__WHAT THE EXERCISE ASKS__.
Wherever a picture appears in the data below, omit it, and restate everything else word for word.

[DATA FOR PROCESSING — start]

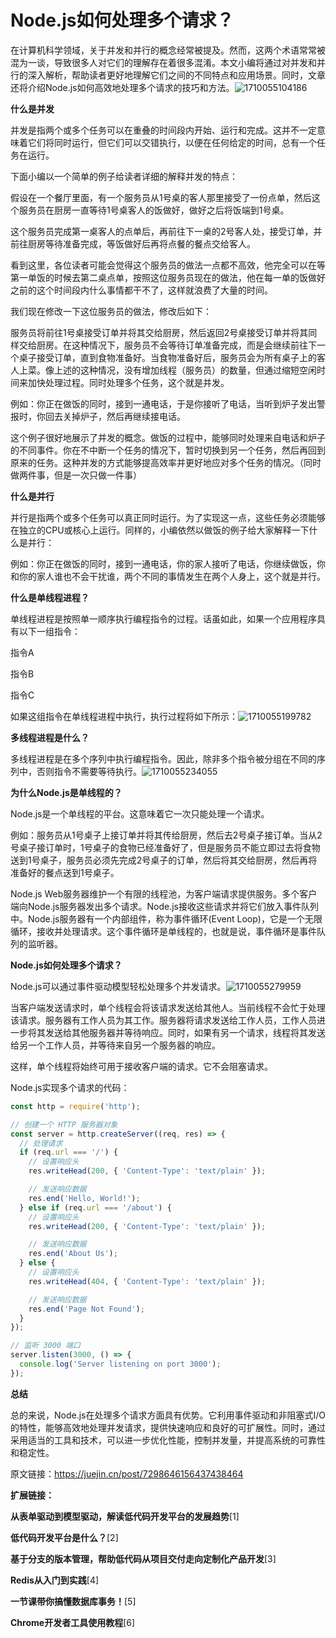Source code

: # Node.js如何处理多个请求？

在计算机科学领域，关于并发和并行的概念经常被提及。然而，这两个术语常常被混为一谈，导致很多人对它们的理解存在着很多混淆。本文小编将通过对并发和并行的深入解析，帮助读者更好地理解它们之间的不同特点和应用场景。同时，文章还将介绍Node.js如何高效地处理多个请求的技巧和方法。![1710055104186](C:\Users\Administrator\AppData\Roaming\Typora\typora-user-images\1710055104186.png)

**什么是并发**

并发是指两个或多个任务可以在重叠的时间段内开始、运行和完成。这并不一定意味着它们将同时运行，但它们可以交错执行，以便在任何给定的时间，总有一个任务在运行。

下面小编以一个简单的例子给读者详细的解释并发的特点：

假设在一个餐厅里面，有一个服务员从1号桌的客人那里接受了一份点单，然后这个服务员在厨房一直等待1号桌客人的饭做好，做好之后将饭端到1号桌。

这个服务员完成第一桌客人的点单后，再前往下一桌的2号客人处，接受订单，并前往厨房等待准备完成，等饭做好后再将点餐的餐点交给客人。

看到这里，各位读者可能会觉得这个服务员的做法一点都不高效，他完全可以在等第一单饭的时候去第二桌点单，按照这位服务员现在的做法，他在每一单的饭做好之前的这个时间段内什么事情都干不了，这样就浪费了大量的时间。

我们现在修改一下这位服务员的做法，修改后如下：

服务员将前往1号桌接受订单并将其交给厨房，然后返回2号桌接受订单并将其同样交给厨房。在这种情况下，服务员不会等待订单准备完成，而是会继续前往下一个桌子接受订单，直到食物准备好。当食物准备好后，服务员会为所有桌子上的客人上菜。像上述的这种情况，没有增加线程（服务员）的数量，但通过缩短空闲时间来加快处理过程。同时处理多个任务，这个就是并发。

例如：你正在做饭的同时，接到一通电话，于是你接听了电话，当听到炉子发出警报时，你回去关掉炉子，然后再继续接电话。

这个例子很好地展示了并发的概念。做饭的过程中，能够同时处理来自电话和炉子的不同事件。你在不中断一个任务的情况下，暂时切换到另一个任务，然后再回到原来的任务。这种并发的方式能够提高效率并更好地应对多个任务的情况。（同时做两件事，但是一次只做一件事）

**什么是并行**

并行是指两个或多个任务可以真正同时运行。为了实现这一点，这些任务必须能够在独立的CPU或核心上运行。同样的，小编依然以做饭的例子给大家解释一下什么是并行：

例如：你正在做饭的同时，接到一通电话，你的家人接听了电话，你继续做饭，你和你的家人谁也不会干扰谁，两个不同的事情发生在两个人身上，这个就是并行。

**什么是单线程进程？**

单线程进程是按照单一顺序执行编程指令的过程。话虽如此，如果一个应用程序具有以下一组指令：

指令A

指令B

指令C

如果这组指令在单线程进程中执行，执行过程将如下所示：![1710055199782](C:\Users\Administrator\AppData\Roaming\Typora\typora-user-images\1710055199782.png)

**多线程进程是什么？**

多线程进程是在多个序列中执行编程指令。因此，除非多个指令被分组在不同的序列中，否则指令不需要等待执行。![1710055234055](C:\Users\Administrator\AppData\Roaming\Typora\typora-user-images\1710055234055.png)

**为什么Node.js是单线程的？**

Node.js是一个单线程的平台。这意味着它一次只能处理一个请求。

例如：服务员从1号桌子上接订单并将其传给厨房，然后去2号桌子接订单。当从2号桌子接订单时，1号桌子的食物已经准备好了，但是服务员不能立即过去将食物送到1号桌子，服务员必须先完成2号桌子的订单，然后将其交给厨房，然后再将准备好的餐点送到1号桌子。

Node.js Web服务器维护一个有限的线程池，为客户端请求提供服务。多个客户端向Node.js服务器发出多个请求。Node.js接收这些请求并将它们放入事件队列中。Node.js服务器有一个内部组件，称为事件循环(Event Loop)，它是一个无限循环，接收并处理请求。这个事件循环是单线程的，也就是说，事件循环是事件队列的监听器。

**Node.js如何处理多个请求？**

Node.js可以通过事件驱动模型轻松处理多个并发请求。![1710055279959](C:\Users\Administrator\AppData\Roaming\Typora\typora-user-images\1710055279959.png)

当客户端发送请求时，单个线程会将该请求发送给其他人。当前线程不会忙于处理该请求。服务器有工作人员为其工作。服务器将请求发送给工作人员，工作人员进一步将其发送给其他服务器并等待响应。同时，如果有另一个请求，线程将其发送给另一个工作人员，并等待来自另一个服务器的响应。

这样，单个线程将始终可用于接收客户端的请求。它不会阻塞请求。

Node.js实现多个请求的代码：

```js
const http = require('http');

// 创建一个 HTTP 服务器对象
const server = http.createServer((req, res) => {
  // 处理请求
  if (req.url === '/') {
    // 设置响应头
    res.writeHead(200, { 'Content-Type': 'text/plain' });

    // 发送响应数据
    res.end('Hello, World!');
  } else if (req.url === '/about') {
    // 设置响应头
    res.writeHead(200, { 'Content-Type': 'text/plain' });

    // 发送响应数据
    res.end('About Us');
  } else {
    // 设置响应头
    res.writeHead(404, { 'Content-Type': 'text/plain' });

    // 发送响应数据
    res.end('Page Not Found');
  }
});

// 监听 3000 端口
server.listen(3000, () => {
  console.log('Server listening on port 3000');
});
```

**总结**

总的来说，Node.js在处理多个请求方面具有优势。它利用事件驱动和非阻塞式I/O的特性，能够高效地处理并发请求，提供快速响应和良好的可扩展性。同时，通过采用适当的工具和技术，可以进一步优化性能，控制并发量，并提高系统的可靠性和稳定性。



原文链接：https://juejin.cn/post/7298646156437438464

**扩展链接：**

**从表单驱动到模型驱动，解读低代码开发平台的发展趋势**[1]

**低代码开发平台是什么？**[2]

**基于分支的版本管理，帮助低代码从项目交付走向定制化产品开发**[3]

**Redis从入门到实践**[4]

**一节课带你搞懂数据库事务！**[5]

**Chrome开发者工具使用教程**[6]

[DATA FOR PROCESSING — finish]

__RESPONSE TO THE EXERCISE__.
Source code

: # Node.js如何处理多个请求？

在计算机科学领域，关于并发和并行的概念经常被提及。然而，这两个术语常常被混为一谈，导致很多人对它们的理解存在着很多混淆。本文小编将通过对并发和并行的深入解析，帮助读者更好地理解它们之间的不同特点和应用场景。同时，文章还将介绍Node.js如何高效地处理多个请求的技巧和方法。![1710055104186](C:\Users\Administrator\AppData\Roaming\Typora\typora-user-images\1710055104186.png)

**什么是并发**

并发是指两个或多个任务可以在重叠的时间段内开始、运行和完成。这并不一定意味着它们将同时运行，但它们可以交错执行，以便在任何给定的时间，总有一个任务在运行。

下面小编以一个简单的例子给读者详细的解释并发的特点：

假设在一个餐厅里面，有一个服务员从1号桌的客人那里接受了一份点单，然后这个服务员在厨房一直等待1号桌客人的饭做好，做好之后将饭端到1号桌。

这个服务员完成第一桌客人的点单后，再前往下一桌的2号客人处，接受订单，并前往厨房等待准备完成，等饭做好后再将点餐的餐点交给客人。

看到这里，各位读者可能会觉得这个服务员的做法一点都不高效，他完全可以在等第一单饭的时候去第二桌点单，按照这位服务员现在的做法，他在每一单的饭做好之前的这个时间段内什么事情都干不了，这样就浪费了大量的时间。

我们现在修改一下这位服务员的做法，修改后如下：

服务员将前往1号桌接受订单并将其交给厨房，然后返回2号桌接受订单并将其同样交给厨房。在这种情况下，服务员不会等待订单准备完成，而是会继续前往下一个桌子接受订单，直到食物准备好。当食物准备好后，服务员会为所有桌子上的客人上菜。像上述的这种情况，没有增加线程（服务员）的数量，但通过缩短空闲时间来加快处理过程。同时处理多个任务，这个就是并发。

例如：你正在做饭的同时，接到一通电话，于是你接听了电话，当听到炉子发出警报时，你回去关掉炉子，然后再继续接电话。

这个例子很好地展示了并发的概念。做饭的过程中，能够同时处理来自电话和炉子的不同事件。你在不中断一个任务的情况下，暂时切换到另一个任务，然后再回到原来的任务。这种并发的方式能够提高效率并更好地应对多个任务的情况。（同时做两件事，但是一次只做一件事）

**什么是并行**

并行是指两个或多个任务可以真正同时运行。为了实现这一点，这些任务必须能够在独立的CPU或核心上运行。同样的，小编依然以做饭的例子给大家解释一下什么是并行：

例如：你正在做饭的同时，接到一通电话，你的家人接听了电话，你继续做饭，你和你的家人谁也不会干扰谁，两个不同的事情发生在两个人身上，这个就是并行。

**什么是单线程进程？**

单线程进程是按照单一顺序执行编程指令的过程。话虽如此，如果一个应用程序具有以下一组指令：

指令A

指令B

指令C

如果这组指令在单线程进程中执行，执行过程将如下所示：![1710055199782](C:\Users\Administrator\AppData\Roaming\Typora\typora-user-images\1710055199782.png)

**多线程进程是什么？**

多线程进程是在多个序列中执行编程指令。因此，除非多个指令被分组在不同的序列中，否则指令不需要等待执行。![1710055234055](C:\Users\Administrator\AppData\Roaming\Typora\typora-user-images\1710055234055.png)

**为什么Node.js是单线程的？**

Node.js是一个单线程的平台。这意味着它一次只能处理一个请求。

例如：服务员从1号桌子上接订单并将其传给厨房，然后去2号桌子接订单。当从2号桌子接订单时，1号桌子的食物已经准备好了，但是服务员不能立即过去将食物送到1号桌子，服务员必须先完成2号桌子的订单，然后将其交给厨房，然后再将准备好的餐点送到1号桌子。

Node.js Web服务器维护一个有限的线程池，为客户端请求提供服务。多个客户端向Node.js服务器发出多个请求。Node.js接收这些请求并将它们放入事件队列中。Node.js服务器有一个内部组件，称为事件循环(Event Loop)，它是一个无限循环，接收并处理请求。这个事件循环是单线程的，也就是说，事件循环是事件队列的监听器。

**Node.js如何处理多个请求？**

Node.js可以通过事件驱动模型轻松处理多个并发请求。![1710055279959](C:\Users\Administrator\AppData\Roaming\Typora\typora-user-images\1710055279959.png)

当客户端发送请求时，单个线程会将该请求发送给其他人。当前线程不会忙于处理该请求。服务器有工作人员为其工作。服务器将请求发送给工作人员，工作人员进一步将其发送给其他服务器并等待响应。同时，如果有另一个请求，线程将其发送给另一个工作人员，并等待来自另一个服务器的响应。

这样，单个线程将始终可用于接收客户端的请求。它不会阻塞请求。

Node.js实现多个请求的代码：

```js
const http = require('http');

// 创建一个 HTTP 服务器对象
const server = http.createServer((req, res) => {
  // 处理请求
  if (req.url === '/') {
    // 设置响应头
    res.writeHead(200, { 'Content-Type': 'text/plain' });

    // 发送响应数据
    res.end('Hello, World!');
  } else if (req.url === '/about') {
    // 设置响应头
    res.writeHead(200, { 'Content-Type': 'text/plain' });

    // 发送响应数据
    res.end('About Us');
  } else {
    // 设置响应头
    res.writeHead(404, { 'Content-Type': 'text/plain' });

    // 发送响应数据
    res.end('Page Not Found');
  }
});

// 监听 3000 端口
server.listen(3000, () => {
  console.log('Server listening on port 3000');
});
```

**总结**

总的来说，Node.js在处理多个请求方面具有优势。它利用事件驱动和非阻塞式I/O的特性，能够高效地处理并发请求，提供快速响应和良好的可扩展性。同时，通过采用适当的工具和技术，可以进一步优化性能，控制并发量，并提高系统的可靠性和稳定性。



原文链接：https://juejin.cn/post/7298646156437438464

**扩展链接：**

**从表单驱动到模型驱动，解读低代码开发平台的发展趋势**[1]

**低代码开发平台是什么？**[2]

**基于分支的版本管理，帮助低代码从项目交付走向定制化产品开发**[3]

**Redis从入门到实践**[4]

**一节课带你搞懂数据库事务！**[5]

**Chrome开发者工具使用教程**[6]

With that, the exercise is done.